"Pejabat Federal Reserve pekan lalu berbicara tentang pentingnya lebih banyak stimulus fiskal karena kebijakan moneter terbatas efektivitasnya dalam memulihkan perekonomian. Pernyataan ini menurunkan kredibilitas the Fed sendiri tetapi mendorong pemerintah dan parlemen segera meloloskan stimulus fiskal baru untuk mengatasi dampak covid 19," ujar dia.

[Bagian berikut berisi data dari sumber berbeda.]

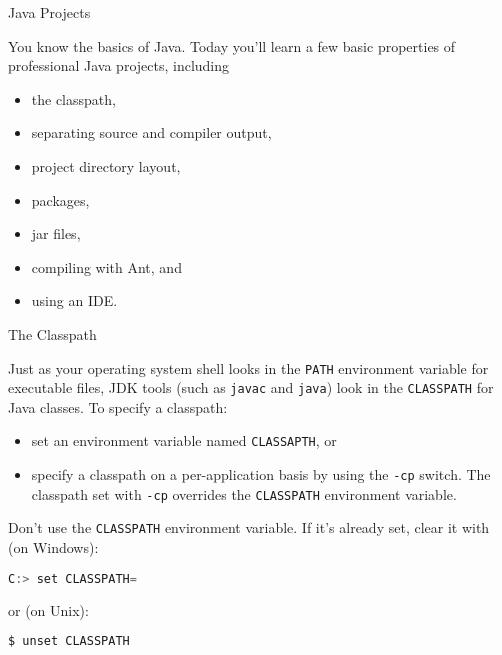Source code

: \documentclass{beamer}
\author[Chris Simpkins]
{Christopher Simpkins \\\texttt{chris.simpkins@gatech.edu}}
\institute[Georgia Tech] %
\date[CS 1331]{}
\begin{document}
\begin{frame}
  \titlepage
\end{frame}

\begin{frame}[fragile]{Java Projects}


You know the basics of Java.  Today you'll learn a few basic properties of professional Java projects, including
\begin{itemize}
\item the classpath,
\item separating source and compiler output,
\item project directory layout,
\item packages,
\item jar files,
\item compiling with Ant, and
\item using an IDE.
\end{itemize}

\end{frame}

\begin{frame}[fragile]{The Classpath}


Just as your operating system shell looks in the {\tt PATH} environment variable for executable files, JDK tools (such as {\tt javac} and {\tt java}) look in the {\tt CLASSPATH} for Java classes. To specify a classpath:

\begin{itemize}
\item set an environment variable named {\tt CLASSAPTH}, or
\item specify a classpath on a per-application basis by using the {\tt -cp} switch.  The classpath set with {\tt -cp} overrides the {\tt CLASSPATH} environment variable.
\end{itemize}
Don't use the {\tt CLASSPATH} environment variable.  If it's already set, clear it with (on Windows):
\begin{lstlisting}[language=Java]
C:> set CLASSPATH=
\end{lstlisting}
or (on Unix):
\begin{lstlisting}[language=Java]
$ unset CLASSPATH
\end{lstlisting}

\end{frame}
\end{document}

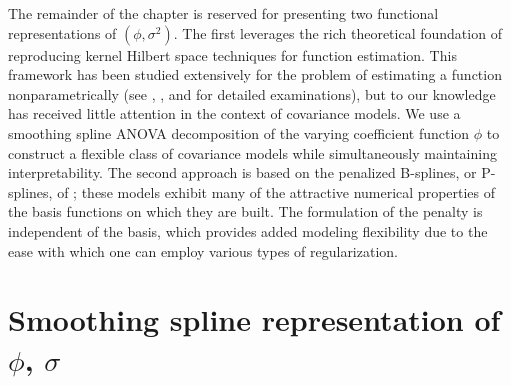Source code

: The remainder of the chapter is reserved for presenting two functional representations of $\left(\phi, \sigma^2\right)$. The first leverages the rich theoretical foundation of reproducing kernel Hilbert space techniques for function estimation. This framework has been studied extensively for the problem of estimating a function nonparametrically (see \cite{aronszajn1950theory}, \cite{wahba1990spline}, and \cite{berlinet2011reproducing} for detailed examinations), but to our knowledge has received little attention in the context of covariance models. We use a smoothing spline ANOVA decomposition of the varying coefficient function $\phi$ to construct a flexible class of covariance models while simultaneously maintaining interpretability. The second approach is based on the penalized B-splines, or P-splines, of \cite{eilers1996flexible}; these models exhibit many of the attractive numerical properties of the basis functions on which they are built. The formulation of the penalty is independent of the basis, which provides added modeling flexibility due to the ease with which one can employ various types of regularization.




\section{Smoothing spline representation of $\phi$, $\sigma$}



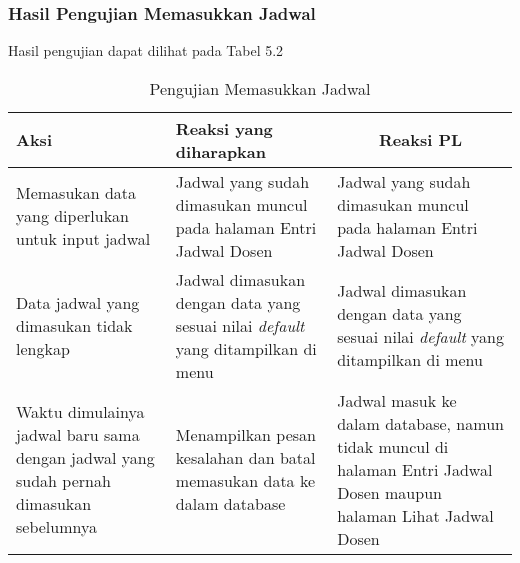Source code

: \subsubsection{Hasil Pengujian Memasukkan Jadwal}
Hasil pengujian dapat dilihat pada Tabel 5.2
\begin{center}
	\begin{table}[H]
		\caption{Pengujian Memasukkan Jadwal}
		\begin{tabular}{|p{5cm}|p{5cm}|p{5cm}|}
		\hline
		\centering Aksi	& 	\centering Reaksi yang diharapkan &  \multicolumn{1}{c|}{Reaksi PL} \\
		\hline
		Memasukan data yang diperlukan untuk input jadwal & Jadwal yang sudah dimasukan muncul pada halaman Entri Jadwal Dosen & Jadwal yang sudah dimasukan muncul pada halaman Entri Jadwal Dosen \\
		\hline
		Data jadwal yang dimasukan tidak lengkap & Jadwal dimasukan dengan data yang sesuai nilai \textit{default} yang ditampilkan di menu & Jadwal dimasukan dengan data yang sesuai nilai \textit{default} yang ditampilkan di menu \\
		\hline
		Waktu dimulainya jadwal baru sama dengan jadwal yang sudah pernah dimasukan sebelumnya & Menampilkan pesan kesalahan dan batal memasukan data ke dalam database & Jadwal masuk ke dalam database, namun tidak muncul di halaman Entri Jadwal Dosen maupun halaman Lihat Jadwal Dosen \\
		\hline
		\end{tabular}
	\end{table}
\end{center}

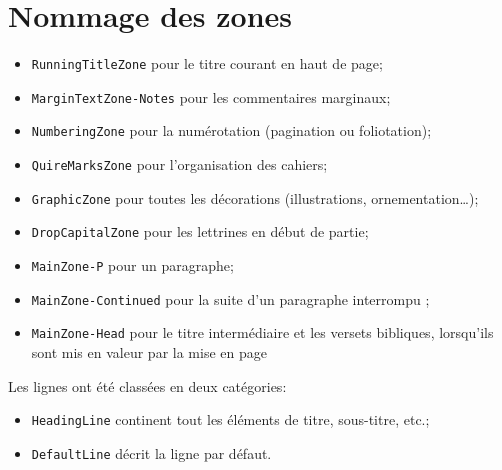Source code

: \documentclass[final, fra]{anthology-ch}      %
\begin{document}
\appendix

\section{Nommage des zones}
\label{appdx:ladas}

\vspace{0.1cm}
\begin{itemize}
    \item \texttt{RunningTitleZone} pour le titre courant en haut de page;
    \item \texttt{MarginTextZone-Notes} pour les commentaires marginaux;
    \item \texttt{NumberingZone} pour la numérotation (pagination ou foliotation);
    \item \texttt{QuireMarksZone} pour l'organisation des cahiers;
    \item \texttt{GraphicZone} pour toutes les décorations (illustrations, ornementation…);
    \item \texttt{DropCapitalZone} pour les lettrines en début de partie;
    \item \texttt{MainZone-P} pour un paragraphe;
    \item \texttt{MainZone-Continued} pour la suite d'un paragraphe interrompu ;
    \item  \texttt{MainZone-Head} pour le titre intermédiaire et les versets bibliques, lorsqu'ils sont mis en valeur par la mise en page
\end{itemize}
\vspace{0.1cm}
Les lignes ont été classées en deux catégories:
\vspace{0.1cm}
\begin{itemize}
    \item \texttt{HeadingLine} continent tout les éléments de titre, sous-titre, etc.;
    \item \texttt{DefaultLine} décrit la ligne par défaut.
\end{itemize}

\end{document}

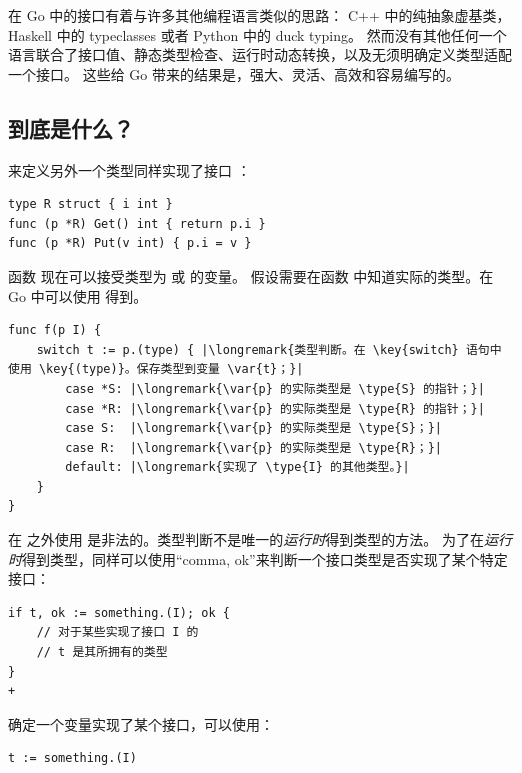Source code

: 在 Go 中的接口有着与许多其他编程语言类似的思路：
C++ 中的纯抽象虚基类，Haskell 中的 typeclasses 或者 Python 中的 duck typing。
然而没有其他任何一个语言联合了接口值、静态类型检查、运行时动态转换，以及无须明确定义类型适配一个接口。
这些给 Go 带来的结果是，强大、灵活、高效和容易编写的。

\subsection{到底是什么？}
来定义另外一个类型同样实现了接口 ：
\begin{lstlisting}
type R struct { i int }
func (p *R) Get() int { return p.i }
func (p *R) Put(v int) { p.i = v }
\end{lstlisting}
函数  现在可以接受类型为  或  的变量。
假设需要在函数  中知道实际的类型。在 Go 中可以使用
  得到。

\begin{lstlisting}
func f(p I) {
    switch t := p.(type) { |\longremark{类型判断。在 \key{switch} 语句中使用 \key{(type)}。保存类型到变量 \var{t}；}|
        case *S: |\longremark{\var{p} 的实际类型是 \type{S} 的指针；}|
        case *R: |\longremark{\var{p} 的实际类型是 \type{R} 的指针；}|
        case S:  |\longremark{\var{p} 的实际类型是 \type{S}；}|
        case R:  |\longremark{\var{p} 的实际类型是 \type{R}；}|
        default: |\longremark{实现了 \type{I} 的其他类型。}|
    }
}
\end{lstlisting}
\showremarks
在  之外使用  是非法的。类型判断不是唯一的\emph{运行时}得到类型的方法。
为了在\emph{运行时}得到类型，同样可以使用``comma, ok''来判断一个接口类型是否实现了某个特定接口：

\begin{lstlisting}
if t, ok := something.(I); ok {
    // 对于某些实现了接口 I 的
    // t 是其所拥有的类型
} 
+\end{lstlisting}
确定一个变量实现了某个接口，可以使用：
\begin{lstlisting}
t := something.(I)
\end{lstlisting}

Isu tersebut juga berkaitan dengan data ekonomi Amerika Serikat cenderung bervariasi tetapi menunjukkan tanda-tanda perlambatan pemulihan.
Selanjutnya, Hans mengatakan pasar modal juga menghadapi ketidakpastian politik Amerika Serikat menjelang pemilu di bulan November. Dikabarkan Presiden Donald Trump menolak berkomitmen untuk transfer kekuasaan secara damai jika dia kalah dalam Pilpres. Hal ini membuat sangat mungkin hasil pemilu disengketakan.
"Hal ini memang di bantah Partai Republik tentang penolakan Presiden Donald Trump untuk berkomitmen pada transfer kekuasaan secara damai bila Trump kalah dalam pemilu November. Hal ini telah membuat indeks dolar mengalami penguatan dan memperlemah nilai tukar Rupiah," ujar dia.
Pernyataan Chairman The Fed Chicago Charles Evans mengatakan pelonggaran kuantitatif lebih lanjut mungkin tidak memberikan dorongan tambahan untuk ekonomi AS serta isyarat bahwa The Fed bisa saja menaikkan suku bunga sebelum inflasi mulai mencapai rata-rata 2 persen membuat arus dana balik ke Amerika Serikat. Kondisi itu membuat dolar cenderung naik dan rupiah cenderung melemah.